(Items listed in a dataset)

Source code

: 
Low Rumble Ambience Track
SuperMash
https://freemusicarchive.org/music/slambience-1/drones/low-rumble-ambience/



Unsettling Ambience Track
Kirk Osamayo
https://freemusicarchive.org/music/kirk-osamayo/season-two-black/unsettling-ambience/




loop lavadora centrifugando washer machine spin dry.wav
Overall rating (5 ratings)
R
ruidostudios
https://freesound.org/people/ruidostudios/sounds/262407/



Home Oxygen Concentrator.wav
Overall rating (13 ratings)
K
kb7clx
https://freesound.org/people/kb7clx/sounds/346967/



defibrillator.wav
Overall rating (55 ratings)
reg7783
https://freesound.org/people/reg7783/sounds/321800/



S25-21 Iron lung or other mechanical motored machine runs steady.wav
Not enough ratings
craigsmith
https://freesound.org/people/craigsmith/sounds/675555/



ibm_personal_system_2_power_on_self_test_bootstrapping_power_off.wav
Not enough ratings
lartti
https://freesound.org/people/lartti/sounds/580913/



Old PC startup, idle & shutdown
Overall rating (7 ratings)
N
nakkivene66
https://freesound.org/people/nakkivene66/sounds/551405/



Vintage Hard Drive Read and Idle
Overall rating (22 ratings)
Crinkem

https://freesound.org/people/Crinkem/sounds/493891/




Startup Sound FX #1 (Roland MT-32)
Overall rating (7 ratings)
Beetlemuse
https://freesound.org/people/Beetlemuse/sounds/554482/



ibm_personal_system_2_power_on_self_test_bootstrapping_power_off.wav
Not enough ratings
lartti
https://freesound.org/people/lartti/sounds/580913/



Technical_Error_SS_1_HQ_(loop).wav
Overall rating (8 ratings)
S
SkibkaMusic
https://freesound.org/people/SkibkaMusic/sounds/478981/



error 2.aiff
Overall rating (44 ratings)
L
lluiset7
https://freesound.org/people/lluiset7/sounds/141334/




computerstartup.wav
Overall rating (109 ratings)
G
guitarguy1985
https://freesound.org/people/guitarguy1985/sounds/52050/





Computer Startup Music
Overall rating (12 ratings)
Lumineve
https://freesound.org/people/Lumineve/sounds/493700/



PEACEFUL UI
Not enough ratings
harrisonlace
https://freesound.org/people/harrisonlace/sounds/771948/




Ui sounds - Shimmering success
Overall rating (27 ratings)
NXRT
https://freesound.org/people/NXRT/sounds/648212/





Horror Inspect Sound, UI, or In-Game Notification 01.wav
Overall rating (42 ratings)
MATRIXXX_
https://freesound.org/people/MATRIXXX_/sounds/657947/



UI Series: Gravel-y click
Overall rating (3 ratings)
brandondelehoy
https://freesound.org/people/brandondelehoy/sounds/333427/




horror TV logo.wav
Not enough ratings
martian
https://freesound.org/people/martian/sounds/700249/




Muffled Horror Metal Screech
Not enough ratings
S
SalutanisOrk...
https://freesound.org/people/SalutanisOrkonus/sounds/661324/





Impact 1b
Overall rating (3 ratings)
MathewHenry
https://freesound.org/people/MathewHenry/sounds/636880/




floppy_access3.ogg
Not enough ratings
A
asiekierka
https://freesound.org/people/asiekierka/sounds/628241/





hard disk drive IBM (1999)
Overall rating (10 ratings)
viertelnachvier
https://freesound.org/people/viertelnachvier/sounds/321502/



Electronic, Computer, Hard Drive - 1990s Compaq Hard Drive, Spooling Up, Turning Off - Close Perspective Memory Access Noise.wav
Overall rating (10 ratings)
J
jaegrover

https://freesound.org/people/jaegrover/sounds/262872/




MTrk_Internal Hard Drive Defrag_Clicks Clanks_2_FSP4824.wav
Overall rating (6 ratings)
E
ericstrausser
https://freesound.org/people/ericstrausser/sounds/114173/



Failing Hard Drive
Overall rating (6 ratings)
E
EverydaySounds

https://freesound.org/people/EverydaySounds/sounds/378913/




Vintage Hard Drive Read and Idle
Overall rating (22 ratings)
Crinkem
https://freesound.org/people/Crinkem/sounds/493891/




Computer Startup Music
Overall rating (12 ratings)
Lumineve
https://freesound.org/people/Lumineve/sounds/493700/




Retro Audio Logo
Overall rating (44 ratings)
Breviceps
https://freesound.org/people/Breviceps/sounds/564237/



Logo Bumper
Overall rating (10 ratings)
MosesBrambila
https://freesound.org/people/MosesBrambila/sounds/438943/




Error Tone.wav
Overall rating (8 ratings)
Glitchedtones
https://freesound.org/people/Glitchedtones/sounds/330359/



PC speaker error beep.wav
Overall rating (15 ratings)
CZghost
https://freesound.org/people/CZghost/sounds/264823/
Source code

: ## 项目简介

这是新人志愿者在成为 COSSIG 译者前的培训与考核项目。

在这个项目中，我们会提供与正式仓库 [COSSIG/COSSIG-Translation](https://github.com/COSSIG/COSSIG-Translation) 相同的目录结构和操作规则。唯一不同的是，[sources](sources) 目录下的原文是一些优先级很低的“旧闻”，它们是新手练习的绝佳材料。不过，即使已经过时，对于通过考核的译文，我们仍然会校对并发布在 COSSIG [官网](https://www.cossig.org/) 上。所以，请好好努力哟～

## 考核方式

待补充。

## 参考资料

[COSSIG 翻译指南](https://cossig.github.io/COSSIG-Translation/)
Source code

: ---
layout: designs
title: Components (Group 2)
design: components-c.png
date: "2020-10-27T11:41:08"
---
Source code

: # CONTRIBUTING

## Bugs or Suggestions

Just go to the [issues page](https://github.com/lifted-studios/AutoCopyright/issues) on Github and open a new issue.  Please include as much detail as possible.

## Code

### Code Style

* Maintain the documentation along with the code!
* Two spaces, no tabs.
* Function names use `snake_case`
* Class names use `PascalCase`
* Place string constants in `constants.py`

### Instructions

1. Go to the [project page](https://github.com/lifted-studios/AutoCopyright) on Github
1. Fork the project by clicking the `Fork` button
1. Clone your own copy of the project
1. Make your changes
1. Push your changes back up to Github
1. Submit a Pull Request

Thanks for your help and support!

▶ WHAT YOU NEED TO DO:
What is needed is an exact copy of the line containing "1. Submit a Pull Request" and each line after it, through the final line of the entries above.

▶ SOLUTION TO THE PROBLEM:
1. Submit a Pull Request

Thanks for your help and support!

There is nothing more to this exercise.